Task prompt » Go through each line of the records below and count those with the word "sistema". Give only the count.
/---
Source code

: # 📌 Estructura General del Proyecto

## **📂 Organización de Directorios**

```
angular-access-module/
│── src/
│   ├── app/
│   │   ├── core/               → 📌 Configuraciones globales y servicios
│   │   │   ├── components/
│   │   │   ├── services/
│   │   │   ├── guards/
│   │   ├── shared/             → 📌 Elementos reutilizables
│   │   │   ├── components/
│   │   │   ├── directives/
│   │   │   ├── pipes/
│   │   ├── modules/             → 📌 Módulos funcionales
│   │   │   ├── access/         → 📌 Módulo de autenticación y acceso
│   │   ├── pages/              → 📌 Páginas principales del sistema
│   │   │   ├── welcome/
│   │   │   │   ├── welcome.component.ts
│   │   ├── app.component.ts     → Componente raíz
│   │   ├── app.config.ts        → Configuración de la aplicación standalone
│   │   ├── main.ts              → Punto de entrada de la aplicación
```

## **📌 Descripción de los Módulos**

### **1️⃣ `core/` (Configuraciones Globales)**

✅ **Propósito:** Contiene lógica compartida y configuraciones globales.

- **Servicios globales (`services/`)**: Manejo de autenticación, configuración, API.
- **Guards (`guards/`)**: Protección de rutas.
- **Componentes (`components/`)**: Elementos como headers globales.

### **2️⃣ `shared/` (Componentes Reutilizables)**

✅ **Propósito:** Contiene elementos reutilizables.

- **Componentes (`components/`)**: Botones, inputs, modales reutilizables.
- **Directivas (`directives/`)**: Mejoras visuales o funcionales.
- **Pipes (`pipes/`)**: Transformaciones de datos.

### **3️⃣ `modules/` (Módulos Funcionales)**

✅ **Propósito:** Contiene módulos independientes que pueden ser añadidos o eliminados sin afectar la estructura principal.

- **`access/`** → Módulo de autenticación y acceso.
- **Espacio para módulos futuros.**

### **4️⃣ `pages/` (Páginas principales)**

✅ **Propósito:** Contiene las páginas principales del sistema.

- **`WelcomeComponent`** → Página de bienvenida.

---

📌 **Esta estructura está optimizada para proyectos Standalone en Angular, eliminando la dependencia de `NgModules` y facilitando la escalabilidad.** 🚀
\---
Your solution » 2